### Work request
Identify each line below that contains the word "sigma", and copy it out.

### Excerpted data
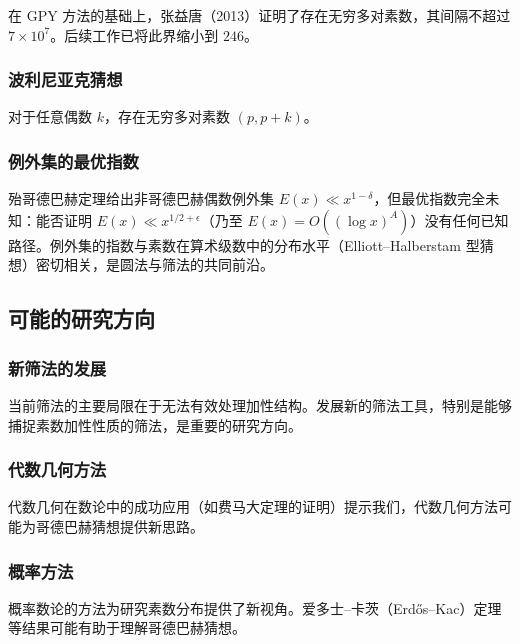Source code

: 在 GPY 方法\cite{goldston2009small}的基础上，张益唐（2013）证明了存在无穷多对素数，其间隔不超过 $7 \times 10^7$\cite{zhang2014bounded}。后续工作已将此界缩小到 $246$\cite{maynard2015small}。

\subsubsection{波利尼亚克猜想}

\begin{conjecture}[波利尼亚克猜想]
    对于任意偶数 $k$，存在无穷多对素数 $(p, p+k)$。
\end{conjecture}

\subsubsection{例外集的最优指数}

殆哥德巴赫定理给出非哥德巴赫偶数例外集 $E(x) \ll x^{1-\delta}$，但最优指数完全未知：能否证明 $E(x) \ll x^{1/2+\epsilon}$（乃至 $E(x) = O((\log x)^A)$）没有任何已知路径。例外集的指数与素数在算术级数中的分布水平（Elliott--Halberstam 型猜想）密切相关，是圆法与筛法的共同前沿。

\subsection{可能的研究方向}

\subsubsection{新筛法的发展}

当前筛法的主要局限在于无法有效处理加性结构\cite{halberstam1974sieve}。发展新的筛法工具，特别是能够捕捉素数加性性质的筛法，是重要的研究方向。

\subsubsection{代数几何方法}

代数几何在数论中的成功应用（如费马大定理的证明）提示我们，代数几何方法可能为哥德巴赫猜想提供新思路。

\subsubsection{概率方法}

概率数论的方法为研究素数分布提供了新视角。爱多士--卡茨（Erd\H{o}s--Kac）定理等结果可能有助于理解哥德巴赫猜想。


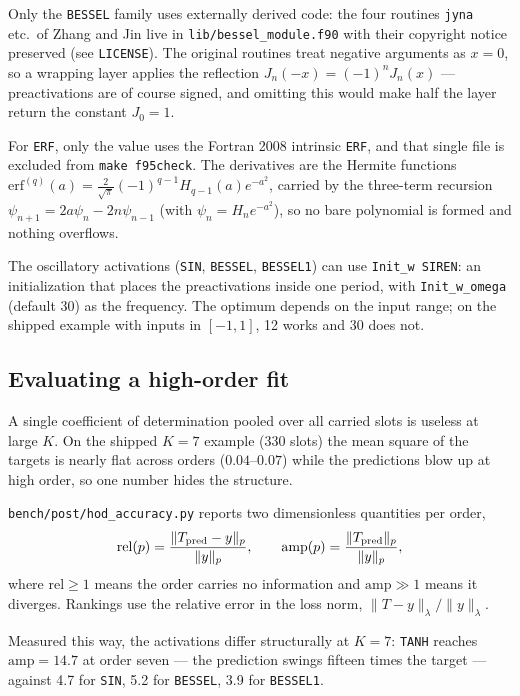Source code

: \documentclass[10pt,a4paper]{article}
\newcommand{\code}[1]{\texttt{#1}}
\begin{document}
Only the \code{BESSEL} family uses externally derived code: the four
routines \code{jyna} etc.\ of Zhang and Jin live in
\code{lib/bessel\_module.f90} with their copyright notice preserved
(see \code{LICENSE}). The original routines treat negative arguments
as $x=0$, so a wrapping layer applies the reflection
$J_n(-x)=(-1)^nJ_n(x)$ --- preactivations are of course signed, and
omitting this would make half the layer return the constant $J_0=1$.

For \code{ERF}, only the value uses the Fortran 2008 intrinsic
\code{ERF}, and that single file is excluded from
\code{make f95check}. The derivatives are the Hermite functions
$\mathrm{erf}^{(q)}(a)=\frac{2}{\sqrt\pi}(-1)^{q-1}H_{q-1}(a)e^{-a^2}$,
carried by the three-term recursion $\psi_{n+1}=2a\psi_n-2n\psi_{n-1}$
(with $\psi_n=H_ne^{-a^2}$), so no bare polynomial is formed and
nothing overflows.

The oscillatory activations (\code{SIN}, \code{BESSEL},
\code{BESSEL1}) can use \code{Init\_w SIREN}: an initialization that
places the preactivations inside one period, with
\code{Init\_w\_omega} (default 30) as the frequency. The optimum
depends on the input range; on the shipped example with inputs in
$[-1,1]$, 12 works and 30 does not.

\subsection{Evaluating a high-order fit}
\label{sec:hodmetric}

A single coefficient of determination pooled over all carried slots
is useless at large $K$. On the shipped $K=7$ example (330 slots) the
mean square of the targets is nearly flat across orders
($0.04$--$0.07$) while the predictions blow up at high order, so one
number hides the structure.

\code{bench/post/hod\_accuracy.py} reports two dimensionless
quantities per order,
\[
\mathrm{rel}(p)=\frac{\|T_{\rm pred}-y\|_p}{\|y\|_p},\qquad
\mathrm{amp}(p)=\frac{\|T_{\rm pred}\|_p}{\|y\|_p},
\]
where $\mathrm{rel}\ge1$ means the order carries no information and
$\mathrm{amp}\gg1$ means it diverges. Rankings use the relative error
in the loss norm, $\|T-y\|_\lambda/\|y\|_\lambda$.

Measured this way, the activations differ structurally at $K=7$:
\code{TANH} reaches $\mathrm{amp}=14.7$ at order seven --- the
prediction swings fifteen times the target --- against 4.7 for
\code{SIN}, 5.2 for \code{BESSEL}, 3.9 for \code{BESSEL1}.
\end{document}
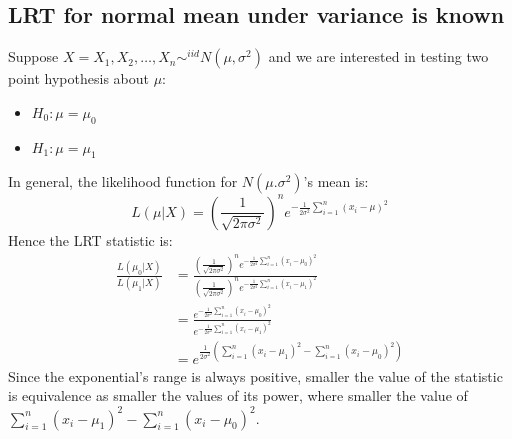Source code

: \documentclass[12pt ]{article}
\begin{document}
\subsection{LRT for normal mean under variance is known}
Suppose $X = X_{1}, X_{2}, \ldots, X_{n} \sim^{iid} N(\mu, \sigma^2)$ and we are interested in testing two point hypothesis about $\mu$:
\begin{itemize}
\item $H_{0}: \mu = \mu_{0}$
\item $H_{1}: \mu = \mu_{1}$
\end{itemize}
In general, the likelihood function for $N(\mu. \sigma^2)$'s mean is: 
\begin{equation*}
L(\mu|X) = (\frac{1}{\sqrt{2 \pi \sigma^2}})^n e^{- \frac{1}{2 \sigma^2} \sum^{n}_{i=1} (x_{i}-\mu)^2}
\end{equation*}
Hence the LRT statistic is:
\begin{align*}
\frac{L(\mu_{0} | X)}{L(\mu_{1} | X)} &= \frac{(\frac{1}{\sqrt{2 \pi \sigma^2}})^n e^{- \frac{1}{2 \sigma^2} \sum^{n}_{i=1} (x_{i}-\mu_{0})^2}}{(\frac{1}{\sqrt{2 \pi \sigma^2}})^n e^{- \frac{1}{2 \sigma^2} \sum^{n}_{i=1} (x_{i}-\mu_{1})^2}} \\
&= \frac{e^{- \frac{1}{2 \sigma^2} \sum^{n}_{i=1} (x_{i}-\mu_{0})^2}}{e^{- \frac{1}{2 \sigma^2} \sum^{n}_{i=1} (x_{i}-\mu_{1})^2}} \\
&= e^{\frac{1}{2 \sigma^2} (\sum^{n}_{i=1} (x_{i}-\mu_{1})^2 - \sum^{n}_{i=1} (x_{i}-\mu_{0})^2)}
\end{align*}
Since the exponential's range is always positive, smaller the value of the statistic is equivalence as smaller the values of its power, where smaller the value of $\sum^{n}_{i=1} (x_{i}-\mu_{1})^2 - \sum^{n}_{i=1} (x_{i}-\mu_{0})^2$. \\
\end{document}
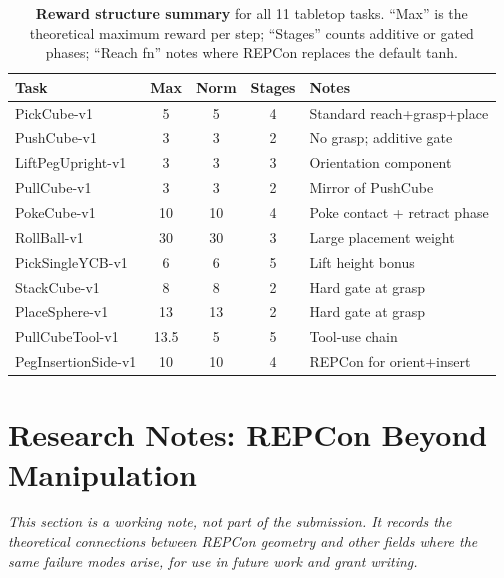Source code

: \documentclass{article}
\begin{document}
\begin{table}[h]
\centering
\caption{\textbf{Reward structure summary} for all 11 tabletop tasks. ``Max'' is the
theoretical maximum reward per step; ``Stages'' counts additive or gated phases;
``Reach fn'' notes where REPCon replaces the default tanh.}
\label{tab:reward_summary}
\small
\begin{tabular}{lcccl}
\toprule
\textbf{Task} & \textbf{Max} & \textbf{Norm} & \textbf{Stages} & \textbf{Notes} \\
\midrule
PickCube-v1          & 5  & 5  & 4 & Standard reach+grasp+place \\
PushCube-v1          & 3  & 3  & 2 & No grasp; additive gate \\
LiftPegUpright-v1    & 3  & 3  & 3 & Orientation component \\
PullCube-v1          & 3  & 3  & 2 & Mirror of PushCube \\
PokeCube-v1          & 10 & 10 & 4 & Poke contact + retract phase \\
RollBall-v1          & 30 & 30 & 3 & Large placement weight \\
PickSingleYCB-v1     & 6  & 6  & 5 & Lift height bonus \\
\midrule
StackCube-v1         & 8  & 8  & 2 & Hard gate at grasp \\
PlaceSphere-v1       & 13 & 13 & 2 & Hard gate at grasp \\
PullCubeTool-v1      & 13.5 & 5 & 5 & Tool-use chain \\
PegInsertionSide-v1  & 10 & 10 & 4 & REPCon for orient+insert \\
\bottomrule
\end{tabular}
\end{table}

\section{Research Notes: REPCon Beyond Manipulation}
\label{app:beyond}

\emph{This section is a working note, not part of the submission. It records the
theoretical connections between REPCon geometry and other fields where the same
failure modes arise, for use in future work and grant writing.}
\end{document}

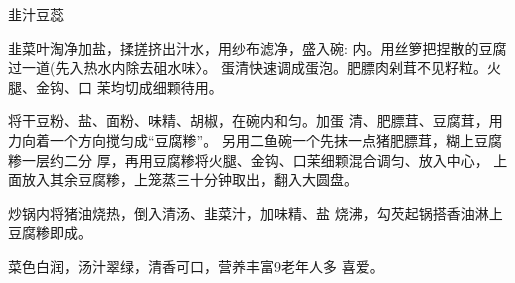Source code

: \begin{recipe}{韭汁豆蕊}

\ingredients


\cooking

\step 	韭菜叶淘净加盐，揉搓挤出汁水，用纱布滤净，盛入碗: 内。用丝箩把捏散的豆腐过一道(先入热水内除去砠水味〉。 蛋清快速调成蛋泡。肥膘肉剁茸不见籽粒。火腿、金钩、口 茉均切成细颗待用。

\step 	将干豆粉、盐、面粉、味精、胡椒，在碗内和匀。加蛋 清、肥膘茸、豆腐茸，用力向着一个方向搅匀成“豆腐糁”。 另用二鱼碗一个先抹一点猪肥膘茸，糊上豆腐糁一层约二分 厚，再用豆腐糁将火腿、金钩、口茉细颗混合调匀、放入中心， 上面放入其余豆腐糁，上笼蒸三十分钟取出，翻入大圆盘。

\step 	炒锅内将猪油烧热，倒入清汤、韭菜汁，加味精、盐 烧沸，勾芡起锅搭香油淋上豆腐糁即成。

\notes

菜色白润，汤汁翠绿，清香可口，营养丰富9老年人多 喜爱。

\end{recipe}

### Result of this task
Suppose $X = X_{1}, X_{2}, \ldots, X_{n} \sim^{iid} N(\mu, \sigma^2)$ and we are interested in testing two point hypothesis about $\mu$:
In general, the likelihood function for $N(\mu. \sigma^2)$'s mean is: 
L(\mu|X) = (\frac{1}{\sqrt{2 \pi \sigma^2}})^n e^{- \frac{1}{2 \sigma^2} \sum^{n}_{i=1} (x_{i}-\mu)^2}
\frac{L(\mu_{0} | X)}{L(\mu_{1} | X)} &= \frac{(\frac{1}{\sqrt{2 \pi \sigma^2}})^n e^{- \frac{1}{2 \sigma^2} \sum^{n}_{i=1} (x_{i}-\mu_{0})^2}}{(\frac{1}{\sqrt{2 \pi \sigma^2}})^n e^{- \frac{1}{2 \sigma^2} \sum^{n}_{i=1} (x_{i}-\mu_{1})^2}} \\
&= \frac{e^{- \frac{1}{2 \sigma^2} \sum^{n}_{i=1} (x_{i}-\mu_{0})^2}}{e^{- \frac{1}{2 \sigma^2} \sum^{n}_{i=1} (x_{i}-\mu_{1})^2}} \\
&= e^{\frac{1}{2 \sigma^2} (\sum^{n}_{i=1} (x_{i}-\mu_{1})^2 - \sum^{n}_{i=1} (x_{i}-\mu_{0})^2)}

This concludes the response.